On the face of it, allowing staff the freedom and flexibility to take time off as they please certainly gives your business an edge over rivals who don’t offer such a benefit.
From your team’s perspective, they can work and play as they want, and this can make for a happier and more productive workforce. However, implementing an unlimited holiday allowance policy is harder than it seems. People can be bad at taking holiday and may be reluctant to do handovers and pass responsibility for deadlines over to others. Instead, they may choose to just keep working. Some staff may become anxious about being seen to take too much holiday and may end up taking less as a result.

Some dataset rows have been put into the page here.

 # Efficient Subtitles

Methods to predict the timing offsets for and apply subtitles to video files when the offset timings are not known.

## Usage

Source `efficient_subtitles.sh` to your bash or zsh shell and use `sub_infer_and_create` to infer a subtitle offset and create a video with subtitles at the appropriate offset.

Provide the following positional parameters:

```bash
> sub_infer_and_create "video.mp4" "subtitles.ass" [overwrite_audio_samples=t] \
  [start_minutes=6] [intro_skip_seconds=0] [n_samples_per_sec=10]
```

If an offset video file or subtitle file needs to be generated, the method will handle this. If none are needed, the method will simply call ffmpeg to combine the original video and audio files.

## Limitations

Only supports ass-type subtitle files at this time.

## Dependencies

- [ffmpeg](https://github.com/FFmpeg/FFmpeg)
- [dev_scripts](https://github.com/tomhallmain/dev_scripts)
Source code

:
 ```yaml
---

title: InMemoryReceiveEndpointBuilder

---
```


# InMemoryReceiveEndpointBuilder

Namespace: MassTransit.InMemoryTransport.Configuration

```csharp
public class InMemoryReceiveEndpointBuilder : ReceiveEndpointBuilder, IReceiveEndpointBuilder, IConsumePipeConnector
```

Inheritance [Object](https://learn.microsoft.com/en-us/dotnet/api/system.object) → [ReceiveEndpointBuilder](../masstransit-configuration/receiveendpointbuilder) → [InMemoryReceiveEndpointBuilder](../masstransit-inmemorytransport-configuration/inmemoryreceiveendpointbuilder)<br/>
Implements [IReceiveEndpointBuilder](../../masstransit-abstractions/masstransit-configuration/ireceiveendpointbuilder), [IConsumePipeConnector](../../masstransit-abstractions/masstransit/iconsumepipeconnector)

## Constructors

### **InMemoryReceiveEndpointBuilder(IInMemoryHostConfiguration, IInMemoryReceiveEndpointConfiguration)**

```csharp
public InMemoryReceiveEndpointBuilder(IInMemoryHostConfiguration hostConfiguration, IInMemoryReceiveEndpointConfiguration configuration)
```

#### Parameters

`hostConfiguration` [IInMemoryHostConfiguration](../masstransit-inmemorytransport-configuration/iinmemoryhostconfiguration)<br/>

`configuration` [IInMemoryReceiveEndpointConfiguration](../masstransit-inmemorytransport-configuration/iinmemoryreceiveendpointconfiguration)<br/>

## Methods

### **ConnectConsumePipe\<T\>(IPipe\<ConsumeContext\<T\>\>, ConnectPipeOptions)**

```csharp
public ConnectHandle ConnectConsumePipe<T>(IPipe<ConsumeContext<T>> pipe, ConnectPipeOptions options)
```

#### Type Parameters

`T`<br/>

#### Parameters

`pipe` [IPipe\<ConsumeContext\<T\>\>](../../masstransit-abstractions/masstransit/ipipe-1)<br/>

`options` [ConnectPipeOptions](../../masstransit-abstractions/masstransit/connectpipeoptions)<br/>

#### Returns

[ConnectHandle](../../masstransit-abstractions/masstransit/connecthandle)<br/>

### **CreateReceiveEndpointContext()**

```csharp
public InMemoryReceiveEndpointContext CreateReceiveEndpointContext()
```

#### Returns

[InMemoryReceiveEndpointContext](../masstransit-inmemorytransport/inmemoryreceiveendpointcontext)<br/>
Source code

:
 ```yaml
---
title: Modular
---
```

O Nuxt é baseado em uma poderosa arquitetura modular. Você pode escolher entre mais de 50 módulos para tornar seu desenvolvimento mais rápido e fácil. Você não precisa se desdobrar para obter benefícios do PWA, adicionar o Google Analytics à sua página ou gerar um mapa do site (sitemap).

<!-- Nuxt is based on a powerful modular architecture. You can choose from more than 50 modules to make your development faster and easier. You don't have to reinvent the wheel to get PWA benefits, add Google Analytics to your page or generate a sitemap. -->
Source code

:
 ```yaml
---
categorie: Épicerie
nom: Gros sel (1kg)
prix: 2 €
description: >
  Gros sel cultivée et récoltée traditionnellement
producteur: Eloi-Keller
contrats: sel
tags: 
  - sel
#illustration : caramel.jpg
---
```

In an environment that has set objectives and performance metrics, it can be hard to get people to take time off. With a fixed holiday allowance, you can encourage them to take say 25- or 30-days holiday each year. If holiday is unlimited and there is no clear expectation, management can struggle to get people to take holiday. If holiday allowance is open and completely flexible, some employees may abuse the system and leave other colleagues to pick up the slack which can lead to tension between colleagues.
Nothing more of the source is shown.